🤖 AI Summary
To address high energy consumption, lack of simulation environments, scarce operational data, and stringent safety constraints in data center cooling systems, this paper proposes a physics-informed offline reinforcement learning framework. Our method introduces a novel graph neural network architecture enforcing time-reversal symmetry to ensure physical consistency and enable robust policy learning in latent space; it integrates physics-based prior embedding, joint state-action representation learning, and closed-loop deployment on real data center infrastructure. Evaluated over 2000 hours of real-world operation in a large production data center, the framework achieves 14–21% reduction in cooling energy consumption while maintaining zero safety violations throughout. This work overcomes key limitations of offline RL in industrial control—namely poor generalization and insufficient safety guarantees—and demonstrates the feasibility and efficacy of safe, energy-efficient optimization under severe data constraints.
📝 Abstract
The recent advances in information technology and artificial intelligence have fueled a rapid expansion of the data center (DC) industry worldwide, accompanied by an immense appetite for electricity to power the DCs. In a typical DC, around 30~40% of the energy is spent on the cooling system rather than on computer servers, posing a pressing need for developing new energy-saving optimization technologies for DC cooling systems. However, optimizing such real-world industrial systems faces numerous challenges, including but not limited to a lack of reliable simulation environments, limited historical data, and stringent safety and control robustness requirements. In this work, we present a novel physics-informed offline reinforcement learning (RL) framework for energy efficiency optimization of DC cooling systems. The proposed framework models the complex dynamical patterns and physical dependencies inside a server room using a purposely designed graph neural network architecture that is compliant with the fundamental time-reversal symmetry. Because of its well-behaved and generalizable state-action representations, the model enables sample-efficient and robust latent space offline policy learning using limited real-world operational data.

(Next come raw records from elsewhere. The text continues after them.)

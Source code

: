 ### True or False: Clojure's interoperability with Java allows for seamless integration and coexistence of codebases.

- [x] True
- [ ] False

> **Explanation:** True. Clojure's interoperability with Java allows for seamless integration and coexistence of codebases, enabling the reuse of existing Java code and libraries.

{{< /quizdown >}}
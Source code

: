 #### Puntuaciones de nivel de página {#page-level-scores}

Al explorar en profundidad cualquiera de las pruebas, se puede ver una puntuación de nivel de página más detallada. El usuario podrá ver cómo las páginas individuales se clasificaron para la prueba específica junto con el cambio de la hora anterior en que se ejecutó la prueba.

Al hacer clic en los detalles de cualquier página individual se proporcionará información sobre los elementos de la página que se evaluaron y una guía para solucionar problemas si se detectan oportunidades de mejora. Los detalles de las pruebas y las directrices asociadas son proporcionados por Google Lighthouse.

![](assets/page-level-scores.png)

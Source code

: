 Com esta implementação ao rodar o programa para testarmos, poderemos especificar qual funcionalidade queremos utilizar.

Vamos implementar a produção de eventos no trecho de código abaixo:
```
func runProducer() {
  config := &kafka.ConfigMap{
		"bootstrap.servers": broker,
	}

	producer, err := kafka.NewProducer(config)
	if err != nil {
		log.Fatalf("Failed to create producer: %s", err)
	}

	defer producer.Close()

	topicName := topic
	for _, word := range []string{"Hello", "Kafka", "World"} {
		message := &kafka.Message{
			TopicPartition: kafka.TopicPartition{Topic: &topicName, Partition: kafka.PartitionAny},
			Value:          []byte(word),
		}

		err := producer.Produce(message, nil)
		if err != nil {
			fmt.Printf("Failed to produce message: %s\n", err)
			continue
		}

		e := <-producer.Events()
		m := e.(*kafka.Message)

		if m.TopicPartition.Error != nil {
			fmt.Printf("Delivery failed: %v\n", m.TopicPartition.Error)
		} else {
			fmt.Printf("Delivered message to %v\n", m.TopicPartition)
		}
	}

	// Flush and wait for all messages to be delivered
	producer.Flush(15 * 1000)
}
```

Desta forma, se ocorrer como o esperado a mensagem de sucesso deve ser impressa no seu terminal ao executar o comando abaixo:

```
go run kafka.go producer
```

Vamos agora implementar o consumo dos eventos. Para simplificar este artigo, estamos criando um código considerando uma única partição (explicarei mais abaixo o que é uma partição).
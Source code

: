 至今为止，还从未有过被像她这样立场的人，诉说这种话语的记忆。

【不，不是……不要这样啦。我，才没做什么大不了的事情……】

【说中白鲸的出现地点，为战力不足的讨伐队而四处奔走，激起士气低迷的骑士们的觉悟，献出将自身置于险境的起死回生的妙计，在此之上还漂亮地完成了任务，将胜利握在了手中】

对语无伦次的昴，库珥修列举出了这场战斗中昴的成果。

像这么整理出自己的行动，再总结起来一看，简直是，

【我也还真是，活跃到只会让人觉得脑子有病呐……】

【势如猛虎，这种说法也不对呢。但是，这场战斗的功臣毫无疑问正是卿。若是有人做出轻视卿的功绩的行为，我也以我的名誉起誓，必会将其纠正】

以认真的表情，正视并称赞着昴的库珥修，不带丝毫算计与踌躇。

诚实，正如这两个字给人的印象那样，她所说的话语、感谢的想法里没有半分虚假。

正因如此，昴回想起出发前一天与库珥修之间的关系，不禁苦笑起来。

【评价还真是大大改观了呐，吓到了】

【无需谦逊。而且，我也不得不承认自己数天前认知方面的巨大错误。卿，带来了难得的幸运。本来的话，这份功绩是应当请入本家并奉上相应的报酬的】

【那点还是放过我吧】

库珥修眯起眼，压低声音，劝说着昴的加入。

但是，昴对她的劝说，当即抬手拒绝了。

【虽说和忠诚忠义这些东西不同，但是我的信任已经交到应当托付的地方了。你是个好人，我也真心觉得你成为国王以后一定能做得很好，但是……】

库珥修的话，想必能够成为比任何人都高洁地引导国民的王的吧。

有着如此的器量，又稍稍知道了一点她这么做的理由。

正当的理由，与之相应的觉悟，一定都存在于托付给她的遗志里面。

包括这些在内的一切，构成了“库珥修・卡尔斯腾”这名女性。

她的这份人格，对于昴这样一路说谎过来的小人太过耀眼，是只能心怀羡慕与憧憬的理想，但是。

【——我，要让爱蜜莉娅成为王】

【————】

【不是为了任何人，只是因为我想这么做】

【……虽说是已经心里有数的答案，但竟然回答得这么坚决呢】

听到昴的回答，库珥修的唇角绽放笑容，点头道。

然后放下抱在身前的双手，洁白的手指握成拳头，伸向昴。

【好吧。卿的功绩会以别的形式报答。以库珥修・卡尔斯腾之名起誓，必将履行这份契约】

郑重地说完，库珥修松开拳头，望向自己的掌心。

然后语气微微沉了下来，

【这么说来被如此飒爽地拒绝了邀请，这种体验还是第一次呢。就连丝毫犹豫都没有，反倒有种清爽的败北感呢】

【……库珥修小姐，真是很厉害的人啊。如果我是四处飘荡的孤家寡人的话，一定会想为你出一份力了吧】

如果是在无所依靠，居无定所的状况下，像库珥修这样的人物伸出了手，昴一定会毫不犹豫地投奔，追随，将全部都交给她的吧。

Our framework has been successfully deployed and verified in a large-scale production DC for closed-loop control of its air-cooling units (ACUs). We conducted a total of 2000 hours of short and long-term experiments in the production DC environment. The results show that our method achieves 14~21% energy savings in the DC cooling system, without any violation of the safety or operational constraints. Our results have demonstrated the significant potential of offline RL in solving a broad range of data-limited, safety-critical real-world industrial control problems.